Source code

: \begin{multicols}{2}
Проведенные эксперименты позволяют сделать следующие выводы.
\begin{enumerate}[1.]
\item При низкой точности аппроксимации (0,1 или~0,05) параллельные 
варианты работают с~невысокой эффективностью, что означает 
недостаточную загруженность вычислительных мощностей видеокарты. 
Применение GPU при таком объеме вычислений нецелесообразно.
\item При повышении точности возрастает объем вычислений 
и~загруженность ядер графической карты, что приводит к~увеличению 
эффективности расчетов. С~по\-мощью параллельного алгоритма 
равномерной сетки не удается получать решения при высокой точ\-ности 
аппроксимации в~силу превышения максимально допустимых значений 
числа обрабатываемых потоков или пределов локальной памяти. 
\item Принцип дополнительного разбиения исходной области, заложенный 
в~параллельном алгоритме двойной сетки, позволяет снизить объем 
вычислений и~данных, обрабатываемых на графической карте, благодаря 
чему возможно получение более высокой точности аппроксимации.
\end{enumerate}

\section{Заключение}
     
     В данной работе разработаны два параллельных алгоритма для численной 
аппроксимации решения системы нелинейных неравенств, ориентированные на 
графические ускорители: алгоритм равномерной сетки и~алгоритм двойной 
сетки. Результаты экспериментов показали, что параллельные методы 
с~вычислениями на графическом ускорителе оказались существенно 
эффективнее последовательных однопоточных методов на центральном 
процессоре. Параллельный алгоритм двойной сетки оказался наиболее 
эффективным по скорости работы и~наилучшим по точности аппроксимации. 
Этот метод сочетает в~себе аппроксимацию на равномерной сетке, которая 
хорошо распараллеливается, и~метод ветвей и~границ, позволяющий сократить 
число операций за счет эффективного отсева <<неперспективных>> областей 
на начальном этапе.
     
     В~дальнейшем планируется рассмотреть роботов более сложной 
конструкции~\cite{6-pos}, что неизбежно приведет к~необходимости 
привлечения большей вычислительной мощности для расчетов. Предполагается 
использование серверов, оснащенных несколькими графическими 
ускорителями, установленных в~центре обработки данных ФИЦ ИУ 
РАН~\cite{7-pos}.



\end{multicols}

++++++++++

Work to be completed: Keeping every word in place, restate the entries above.

Answer box:
Source code

: \begin{multicols}{2}
Проведенные эксперименты позволяют сделать следующие выводы.
\begin{enumerate}[1.]
\item При низкой точности аппроксимации (0,1 или~0,05) параллельные 
варианты работают с~невысокой эффективностью, что означает 
недостаточную загруженность вычислительных мощностей видеокарты. 
Применение GPU при таком объеме вычислений нецелесообразно.
\item При повышении точности возрастает объем вычислений 
и~загруженность ядер графической карты, что приводит к~увеличению 
эффективности расчетов. С~по\-мощью параллельного алгоритма 
равномерной сетки не удается получать решения при высокой точ\-ности 
аппроксимации в~силу превышения максимально допустимых значений 
числа обрабатываемых потоков или пределов локальной памяти. 
\item Принцип дополнительного разбиения исходной области, заложенный 
в~параллельном алгоритме двойной сетки, позволяет снизить объем 
вычислений и~данных, обрабатываемых на графической карте, благодаря 
чему возможно получение более высокой точности аппроксимации.
\end{enumerate}

\section{Заключение}
     
     В данной работе разработаны два параллельных алгоритма для численной 
аппроксимации решения системы нелинейных неравенств, ориентированные на 
графические ускорители: алгоритм равномерной сетки и~алгоритм двойной 
сетки. Результаты экспериментов показали, что параллельные методы 
с~вычислениями на графическом ускорителе оказались существенно 
эффективнее последовательных однопоточных методов на центральном 
процессоре. Параллельный алгоритм двойной сетки оказался наиболее 
эффективным по скорости работы и~наилучшим по точности аппроксимации. 
Этот метод сочетает в~себе аппроксимацию на равномерной сетке, которая 
хорошо распараллеливается, и~метод ветвей и~границ, позволяющий сократить 
число операций за счет эффективного отсева <<неперспективных>> областей 
на начальном этапе.
     
     В~дальнейшем планируется рассмотреть роботов более сложной 
конструкции~\cite{6-pos}, что неизбежно приведет к~необходимости 
привлечения большей вычислительной мощности для расчетов. Предполагается 
использование серверов, оснащенных несколькими графическими 
ускорителями, установленных в~центре обработки данных ФИЦ ИУ 
РАН~\cite{7-pos}.



\end{multicols}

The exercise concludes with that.